None of what Glock does vocally is show-stopping, but it is pugnacious Memphis music, and he has a real gift for song-making and album pacing. “Designer Down” is bouncy and cutting, and clocking in at 2:28 is efficient and doesn’t waste time getting to the point. On “Dirt,” Glock is triumphant: “I just bought a new blue pinky ring, my heart cold, it’s icebox / Number one rule, get that money, man, I got this shit from Dolph.” If a stranger to the motivational methods of hip-hop were introduced to Glock’s music, it would slightly behoove them to finally pick themselves up from their bootstraps.

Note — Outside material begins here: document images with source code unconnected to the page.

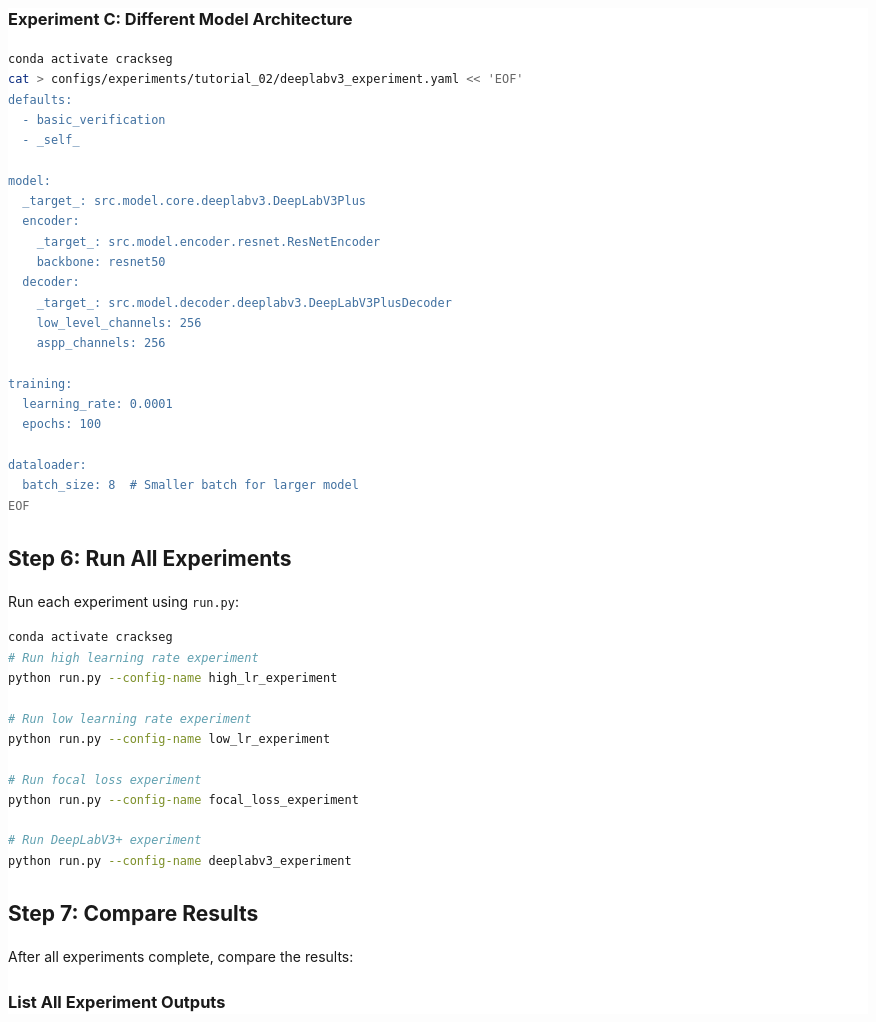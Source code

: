### Experiment C: Different Model Architecture

```bash
conda activate crackseg
cat > configs/experiments/tutorial_02/deeplabv3_experiment.yaml << 'EOF'
defaults:
  - basic_verification
  - _self_

model:
  _target_: src.model.core.deeplabv3.DeepLabV3Plus
  encoder:
    _target_: src.model.encoder.resnet.ResNetEncoder
    backbone: resnet50
  decoder:
    _target_: src.model.decoder.deeplabv3.DeepLabV3PlusDecoder
    low_level_channels: 256
    aspp_channels: 256

training:
  learning_rate: 0.0001
  epochs: 100

dataloader:
  batch_size: 8  # Smaller batch for larger model
EOF
```

## Step 6: Run All Experiments

Run each experiment using `run.py`:

```bash
conda activate crackseg
# Run high learning rate experiment
python run.py --config-name high_lr_experiment

# Run low learning rate experiment
python run.py --config-name low_lr_experiment

# Run focal loss experiment
python run.py --config-name focal_loss_experiment

# Run DeepLabV3+ experiment
python run.py --config-name deeplabv3_experiment
```

## Step 7: Compare Results

After all experiments complete, compare the results:

### List All Experiment Outputs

Half the songs on the album are produced by Paper Route Empire’s in-house producer Bandplay, and all of the beats on this album are husky, off-kilter, and pounding. Standout track “Work” is throbbing, buzzing in your eardrums like Lance Stephenson. The song also features another Dolph reference, as Glock raps, “I lost my dog every day this shit hurts/his voice in my ear keeps on telling me to work.”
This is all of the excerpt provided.